SCIENTIFIC PROGRAMS AND ACTIVITIES

September 19, 2014

Distinguished Lecture Series in Statistical Science

Jianqing Fan

Frederick L. Moore Professor of Finance
Director of Committee of Statistical Studies
Department of Operation Research and Financial Engineering,Princeton University

Audio & Slides of the Talks

May 3, 2010 - 3:30 p.m.
Vast-dimensionality and sparsity

May 4, 2010 - 3:30 p.m.
ISIS: A vehicle for the universe of sparsity

Room 230, Fields Institute (map to Fields)

May 3, 2010
Vast-dimensionality and sparsity

Technological innovations have revolutionized the process of scientific research and knowledge discovery. The availability of massive data and challenges from frontiers of research and development have reshaped statistical thinking, data analysis and theoretical studies. The challenges of dimensionality arise from diverse fields of sciences and the humanities, ranging from computational biology and health studies to economics and finance. A comprehensive overview will be given on statistical challenges with vast dimensionality. The impact of dimensionality and spurious correlation will be addressed. What makes the high-dimensional problems feasible is the notion of sparsity.
While the dimensionality can be much higher than the sample size, the intrinsic dimensionality is much smaller. A unified framework expoiting sparsity will be outlined. Other related problems with vast-dimensionality are also discussed. The effectiveness of the method will be illustrated on forecasting home price indexes at zip level.

May 4, 2010
ISIS: A vehicle for the universe of sparsity

Vast-dimensionality characterizes many contemporary statistical problems from genomics and genetics to finance and economics. The challenges are tackled via exploiting the sparsity of problems. We outline a unified framework to ultrahigh dimensional variable selection problems: Iterative applications of vast-scale screening followed by moderate-scale variable selection, resulting in a viable procedure called ISIS. The framework is widely applicable to many statistical contexts: from multiple regression, generalized linear models, survival analysis to machine learning and compress sensing.

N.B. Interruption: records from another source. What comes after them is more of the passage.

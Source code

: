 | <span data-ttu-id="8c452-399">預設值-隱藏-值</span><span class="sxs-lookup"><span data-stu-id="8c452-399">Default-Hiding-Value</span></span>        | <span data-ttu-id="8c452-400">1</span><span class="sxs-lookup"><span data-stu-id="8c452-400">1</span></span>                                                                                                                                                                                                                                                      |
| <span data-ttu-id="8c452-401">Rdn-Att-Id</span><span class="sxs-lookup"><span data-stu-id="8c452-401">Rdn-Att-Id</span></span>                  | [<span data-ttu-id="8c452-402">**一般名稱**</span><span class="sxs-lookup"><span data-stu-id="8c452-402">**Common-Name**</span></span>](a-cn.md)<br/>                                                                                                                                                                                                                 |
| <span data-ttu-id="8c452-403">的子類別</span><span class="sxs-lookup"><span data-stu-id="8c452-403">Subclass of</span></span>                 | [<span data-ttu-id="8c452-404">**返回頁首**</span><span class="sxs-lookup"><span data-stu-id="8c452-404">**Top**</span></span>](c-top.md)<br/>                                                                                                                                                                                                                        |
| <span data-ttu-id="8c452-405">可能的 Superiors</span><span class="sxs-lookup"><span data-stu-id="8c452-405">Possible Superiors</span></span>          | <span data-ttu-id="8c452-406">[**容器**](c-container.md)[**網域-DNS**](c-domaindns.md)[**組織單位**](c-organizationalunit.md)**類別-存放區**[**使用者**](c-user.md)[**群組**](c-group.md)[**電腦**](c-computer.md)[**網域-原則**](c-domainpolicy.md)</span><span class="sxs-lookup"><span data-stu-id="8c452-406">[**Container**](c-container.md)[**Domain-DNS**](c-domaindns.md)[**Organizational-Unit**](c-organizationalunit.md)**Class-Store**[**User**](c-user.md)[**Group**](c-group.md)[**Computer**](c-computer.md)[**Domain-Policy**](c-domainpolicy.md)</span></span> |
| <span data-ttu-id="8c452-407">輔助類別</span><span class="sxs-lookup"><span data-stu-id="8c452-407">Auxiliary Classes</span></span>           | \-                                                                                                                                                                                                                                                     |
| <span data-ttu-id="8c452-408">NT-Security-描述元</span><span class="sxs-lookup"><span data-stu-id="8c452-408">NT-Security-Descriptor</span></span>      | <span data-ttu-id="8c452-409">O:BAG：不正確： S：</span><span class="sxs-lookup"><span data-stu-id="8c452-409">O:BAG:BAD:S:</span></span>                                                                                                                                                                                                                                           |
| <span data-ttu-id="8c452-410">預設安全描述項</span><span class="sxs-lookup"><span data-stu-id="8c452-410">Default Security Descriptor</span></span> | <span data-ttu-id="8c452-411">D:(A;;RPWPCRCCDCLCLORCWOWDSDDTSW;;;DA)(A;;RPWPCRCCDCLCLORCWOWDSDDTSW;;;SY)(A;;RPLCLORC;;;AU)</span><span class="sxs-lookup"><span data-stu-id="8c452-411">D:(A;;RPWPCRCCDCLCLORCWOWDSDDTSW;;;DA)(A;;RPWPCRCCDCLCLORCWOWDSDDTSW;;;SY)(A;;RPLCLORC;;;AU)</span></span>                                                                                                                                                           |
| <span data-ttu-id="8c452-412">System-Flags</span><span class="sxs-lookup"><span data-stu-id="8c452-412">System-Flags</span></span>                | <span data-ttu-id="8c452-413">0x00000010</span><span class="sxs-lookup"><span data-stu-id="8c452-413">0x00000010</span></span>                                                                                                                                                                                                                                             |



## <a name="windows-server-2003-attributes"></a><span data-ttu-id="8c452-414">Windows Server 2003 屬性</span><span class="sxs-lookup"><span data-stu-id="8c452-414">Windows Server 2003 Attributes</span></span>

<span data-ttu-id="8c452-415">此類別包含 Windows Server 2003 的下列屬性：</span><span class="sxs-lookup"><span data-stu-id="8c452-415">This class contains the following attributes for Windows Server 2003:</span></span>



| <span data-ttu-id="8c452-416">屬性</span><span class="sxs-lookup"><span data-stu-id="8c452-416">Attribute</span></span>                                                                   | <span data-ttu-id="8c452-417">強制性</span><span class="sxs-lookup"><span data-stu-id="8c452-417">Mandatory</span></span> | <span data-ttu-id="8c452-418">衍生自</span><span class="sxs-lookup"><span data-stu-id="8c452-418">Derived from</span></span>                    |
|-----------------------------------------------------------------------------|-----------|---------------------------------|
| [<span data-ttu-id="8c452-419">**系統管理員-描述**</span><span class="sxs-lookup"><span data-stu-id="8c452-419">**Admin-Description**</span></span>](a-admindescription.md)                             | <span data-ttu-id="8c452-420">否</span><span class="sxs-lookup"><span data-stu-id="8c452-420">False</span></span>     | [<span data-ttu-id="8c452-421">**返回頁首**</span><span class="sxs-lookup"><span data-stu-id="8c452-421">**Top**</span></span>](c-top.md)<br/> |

The fundamental building blocks are marginal variable screening and penalized likelihood methods. How high dimensionality can such methods handle? How large can false positive and negative be with marginal screening methods? What is the role of penalty functions? This talk will provide some fundamental insights into these problems. The focus will be on the sure screening property, false selection size, the model selection consistency and oracle properties. The advantages of using folded-concave over convex penalty will be clearly demonstrated. The methods will be convincingly illustrated by carefully designed simulation studies and the empirical studies on disease classifications and survival analysis using microarray data and eQTL.



The Distinguished Lecture Series in Statistical Science series was established in 2000 and takes place annually. It consists of two lectures by a prominent statistical scientist. The first lecture is intended for a broad mathematical sciences audience. The series occasionally takes place at a member university and is tied to any current thematic program related to statistical science; in the absence of such a program the speaker is chosen independently of current activity at the Institute. A nominating committee of representatives from the member universities solicits nominations from the Canadian statistical community and makes a recommendation to the Fields Scientific Advisory Panel, which is responsible for the selection of speakers.